Canadian Adrian Raso On His Song Inclusion In Borat Moviefilm
It’s very nice that Canadian gypsy jazz guitarist Adrian Raso has a song in Borat Subsequent Moviefilm.
By Karen Bliss
It’s very nice that Canadian gypsy jazz guitarist Adrian Raso has a song in Borat Subsequent Moviefilm. He deserves a high five. Urn Street Tavern, a collaboration with long-running Romanian brass band Fanfare Ciocarlia, which has 10 songs in the soundtrack, was released in 2014 on the album Devil’s Tale for the German label Asphalt Tango.
“It opens a huge number of doors,” Raso, who is based in Guelph, Ontario, tells FYI Music News. “To be a part of such a huge blockbuster, it’s pretty inconceivable, especially in the market I’m in, first of all being Canadian, and secondly being in this niche market of gypsy jazz. It really helps open things worldwide.”
Urn Street Tavern was written by Raso and Asphalt Tango’s founder Henry Ernst, a German sound engineer who discovered Fanfare Ciocarlia in 1996 in the village of Zece Prajini, in Moldava, when he was travelling in search of traditional village music. He now manages the group too.
The song is part of a full album Raso did with Fanfare Ciocarlia with whom he toured all over the world, about 40 dates. He linked up with them after seeing the first Borat film, 2006’s Borat: Cultural Learnings of America for Make Benefit Glorious Nation of Kazakhstan. The group did a cover of Born To Be Wild by Canadian-American rock band Steppenwolf.
“This is the funny part of the story,” begins Raso. “I was watching the first Borat film and when I heard it, I thought, ‘That’s fake horns. There’s no way those guys are that quick.’ I did some research and found out this band actually exists. So, I emailed Henry and asked if they were planning on ever touring Canada and he said, ‘Yeah, we are coming there in a while.’

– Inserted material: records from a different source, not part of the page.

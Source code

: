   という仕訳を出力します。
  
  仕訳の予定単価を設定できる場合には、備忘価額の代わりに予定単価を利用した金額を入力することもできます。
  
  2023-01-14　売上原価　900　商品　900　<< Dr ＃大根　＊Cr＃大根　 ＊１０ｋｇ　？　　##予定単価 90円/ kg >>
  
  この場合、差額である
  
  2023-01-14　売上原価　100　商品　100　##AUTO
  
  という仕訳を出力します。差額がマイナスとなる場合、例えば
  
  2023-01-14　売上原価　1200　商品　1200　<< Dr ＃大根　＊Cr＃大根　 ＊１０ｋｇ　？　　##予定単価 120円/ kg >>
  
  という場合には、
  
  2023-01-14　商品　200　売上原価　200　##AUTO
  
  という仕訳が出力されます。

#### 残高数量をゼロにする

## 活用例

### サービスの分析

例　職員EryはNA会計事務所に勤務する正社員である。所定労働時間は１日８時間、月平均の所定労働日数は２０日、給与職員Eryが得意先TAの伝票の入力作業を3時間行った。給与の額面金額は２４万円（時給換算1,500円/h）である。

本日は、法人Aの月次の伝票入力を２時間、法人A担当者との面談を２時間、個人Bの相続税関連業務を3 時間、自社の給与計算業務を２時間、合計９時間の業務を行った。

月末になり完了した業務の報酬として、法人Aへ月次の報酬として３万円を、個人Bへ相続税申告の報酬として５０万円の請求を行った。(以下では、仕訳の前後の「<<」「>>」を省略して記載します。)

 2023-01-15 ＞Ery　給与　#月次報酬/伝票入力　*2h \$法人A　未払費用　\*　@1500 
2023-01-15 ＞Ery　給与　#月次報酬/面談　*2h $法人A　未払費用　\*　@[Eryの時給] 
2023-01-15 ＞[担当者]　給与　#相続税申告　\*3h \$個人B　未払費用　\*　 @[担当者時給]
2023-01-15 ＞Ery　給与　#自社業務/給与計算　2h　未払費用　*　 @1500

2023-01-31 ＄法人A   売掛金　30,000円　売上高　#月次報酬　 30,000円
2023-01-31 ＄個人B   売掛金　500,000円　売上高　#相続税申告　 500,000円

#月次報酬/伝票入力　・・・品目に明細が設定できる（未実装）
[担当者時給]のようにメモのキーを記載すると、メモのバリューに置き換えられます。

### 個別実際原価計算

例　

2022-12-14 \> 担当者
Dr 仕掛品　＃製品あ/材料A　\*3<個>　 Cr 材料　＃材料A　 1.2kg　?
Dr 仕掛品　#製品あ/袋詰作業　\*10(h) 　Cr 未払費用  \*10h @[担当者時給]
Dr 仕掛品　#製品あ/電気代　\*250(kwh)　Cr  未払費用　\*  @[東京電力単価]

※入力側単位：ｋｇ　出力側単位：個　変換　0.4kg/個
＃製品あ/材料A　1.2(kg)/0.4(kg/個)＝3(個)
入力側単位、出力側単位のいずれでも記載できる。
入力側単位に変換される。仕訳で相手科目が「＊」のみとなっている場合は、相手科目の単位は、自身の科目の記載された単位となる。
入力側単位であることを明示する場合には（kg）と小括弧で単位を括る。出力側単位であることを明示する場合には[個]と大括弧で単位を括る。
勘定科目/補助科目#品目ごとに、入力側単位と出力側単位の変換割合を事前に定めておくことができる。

“We talked back and forth and he found out I was an artist and said, ‘Oh, you’re doing gypsy music. Send me something.’ We talked more and he said, ‘It would be cool to put them together with a Western artist.’ We should do a record together.’ And that turned into Devil’s Tale, which was a huge success for us.”
When Borat star and creator Sasha Baron Cohen set about doing Borat 2, Raso says Ernst was hired as a music consultant for the song placements given Asphalt Tango’s cornerstone of the market for Eastern, Balkan and gypsy music. That’s how a snippet of Urn Street Tavern, which has its own strange music video, landed in the iconic mockumentary about fictitious Kazakhstani journalist Borat Sagdiyev who travels to the U.S. to interact with unsuspecting real-life Americans.
“My song is where they are going into the Southern States into hillbilly land,” says Raso, adding, “I think it’s one of the most important films that came out during covid because it’s the first movie that gives the social dialogue of what’s happened and sometimes what the people think happened. It’s also important because of the election, and he did that by design. So it’s interesting to see how he uses art to affect social consciousness.”
Raso released his 10th solo album, Gypsybilly King, on Asphalt Tango, at the end of 2019, featuring collabs with Prince’s drummer Michael Bland, The Stray Cats bassist Lee Rocker, and multiple members of Del Bel. But, alas, due to the covid shut down, he says, “It went dead in the water, which is really disappointing. Just couldn’t tour it.”
For fun, he released a “little project” called The Eight Track Sessions and is currently planning on a new album with Fanfare Ciocarlia, which celebrates its 25th anniversary next year.